▶ **Task details**
Repeat precisely the span of lines below that opens with the line containing "我以为是北上广深拿户籍说事儿，结果是泉州" and closes with the line containing "这不吊销教师资格证？不管是说", both included.

▶ **Input**
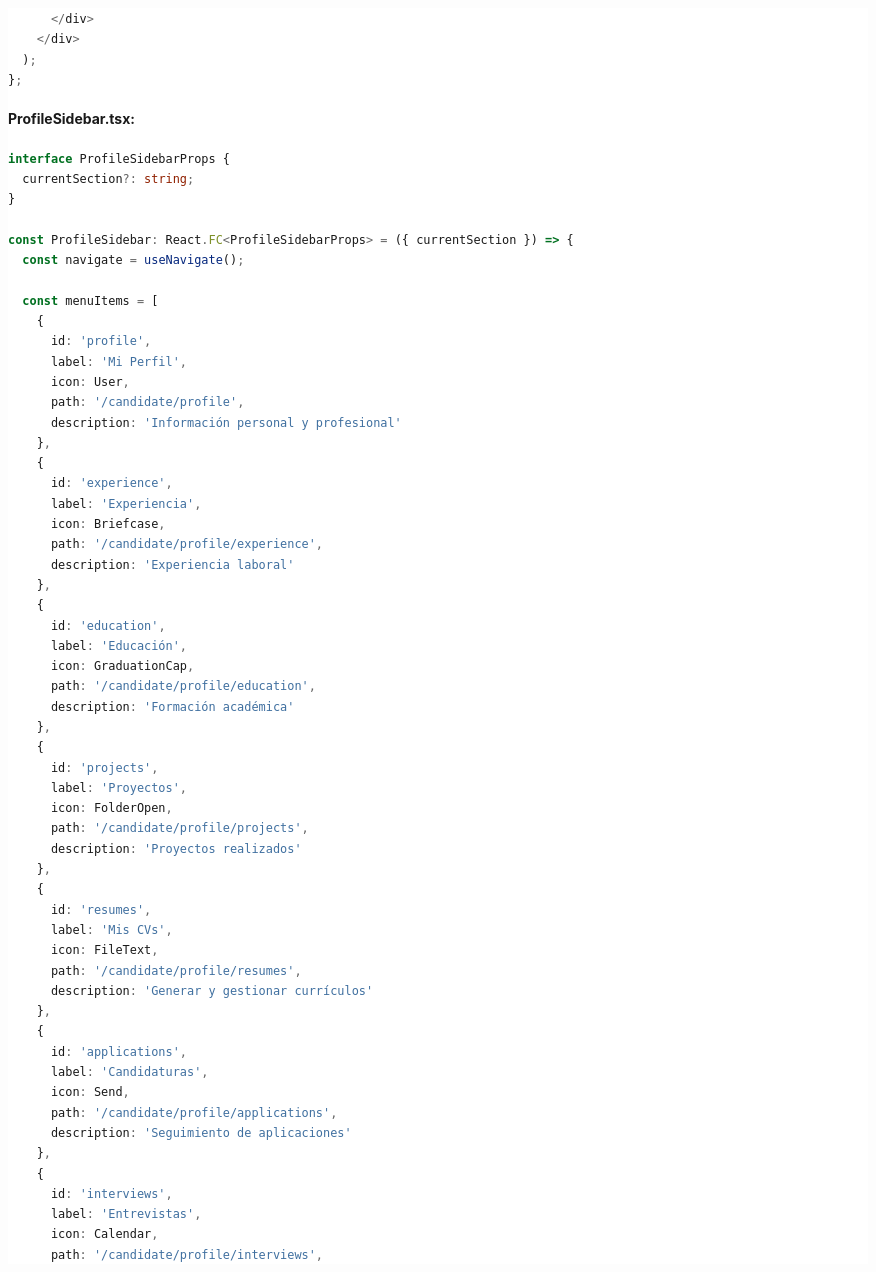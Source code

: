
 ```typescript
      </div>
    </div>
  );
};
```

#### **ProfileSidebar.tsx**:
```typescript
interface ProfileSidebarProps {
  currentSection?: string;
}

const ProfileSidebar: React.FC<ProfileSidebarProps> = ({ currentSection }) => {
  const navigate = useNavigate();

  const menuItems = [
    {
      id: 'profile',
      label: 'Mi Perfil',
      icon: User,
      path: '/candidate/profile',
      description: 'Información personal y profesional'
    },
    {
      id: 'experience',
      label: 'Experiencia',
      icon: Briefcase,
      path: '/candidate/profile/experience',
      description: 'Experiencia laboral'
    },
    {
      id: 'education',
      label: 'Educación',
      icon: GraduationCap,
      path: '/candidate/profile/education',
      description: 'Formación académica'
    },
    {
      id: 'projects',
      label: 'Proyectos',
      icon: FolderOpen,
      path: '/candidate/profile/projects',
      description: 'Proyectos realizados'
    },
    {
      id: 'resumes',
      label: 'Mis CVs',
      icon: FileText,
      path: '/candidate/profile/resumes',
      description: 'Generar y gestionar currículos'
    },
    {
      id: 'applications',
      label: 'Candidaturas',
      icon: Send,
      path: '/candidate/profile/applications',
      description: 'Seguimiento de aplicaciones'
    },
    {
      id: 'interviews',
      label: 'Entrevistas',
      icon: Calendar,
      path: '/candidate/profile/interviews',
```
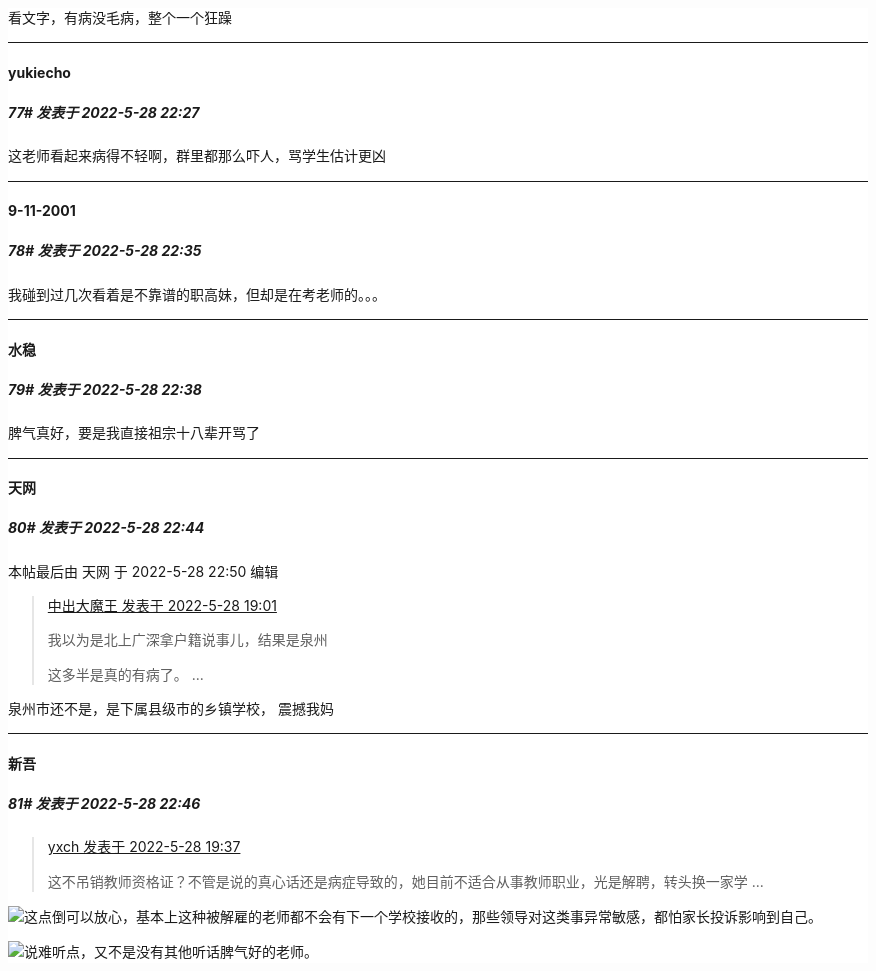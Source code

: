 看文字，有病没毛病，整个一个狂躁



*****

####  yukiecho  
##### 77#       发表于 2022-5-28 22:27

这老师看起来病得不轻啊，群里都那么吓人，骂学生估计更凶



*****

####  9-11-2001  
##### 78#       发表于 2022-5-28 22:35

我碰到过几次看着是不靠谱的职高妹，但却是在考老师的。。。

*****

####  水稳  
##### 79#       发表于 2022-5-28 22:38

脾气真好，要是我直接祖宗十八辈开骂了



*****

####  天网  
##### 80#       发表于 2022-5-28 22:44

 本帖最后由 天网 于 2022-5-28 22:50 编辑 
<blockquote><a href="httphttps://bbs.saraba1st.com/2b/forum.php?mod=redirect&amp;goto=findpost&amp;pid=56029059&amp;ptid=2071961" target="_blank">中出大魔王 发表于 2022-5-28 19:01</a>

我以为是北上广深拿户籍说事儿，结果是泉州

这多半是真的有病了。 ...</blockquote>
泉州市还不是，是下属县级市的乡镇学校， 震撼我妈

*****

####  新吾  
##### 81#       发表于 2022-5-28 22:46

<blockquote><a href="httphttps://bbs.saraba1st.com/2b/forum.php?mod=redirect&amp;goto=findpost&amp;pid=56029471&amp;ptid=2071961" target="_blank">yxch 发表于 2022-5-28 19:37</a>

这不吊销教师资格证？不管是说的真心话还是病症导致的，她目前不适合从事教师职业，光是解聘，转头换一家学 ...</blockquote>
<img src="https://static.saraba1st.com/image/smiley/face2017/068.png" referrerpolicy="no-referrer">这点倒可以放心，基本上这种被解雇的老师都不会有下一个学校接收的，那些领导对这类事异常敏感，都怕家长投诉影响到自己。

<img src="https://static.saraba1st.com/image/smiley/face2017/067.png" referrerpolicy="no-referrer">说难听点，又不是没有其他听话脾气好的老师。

▶ **Answer space**
我以为是北上广深拿户籍说事儿，结果是泉州

这多半是真的有病了。 ...</blockquote>
泉州市还不是，是下属县级市的乡镇学校， 震撼我妈

*****

####  新吾  
##### 81#       发表于 2022-5-28 22:46

<blockquote><a href="httphttps://bbs.saraba1st.com/2b/forum.php?mod=redirect&amp;goto=findpost&amp;pid=56029471&amp;ptid=2071961" target="_blank">yxch 发表于 2022-5-28 19:37</a>

这不吊销教师资格证？不管是说的真心话还是病症导致的，她目前不适合从事教师职业，光是解聘，转头换一家学 ...</blockquote>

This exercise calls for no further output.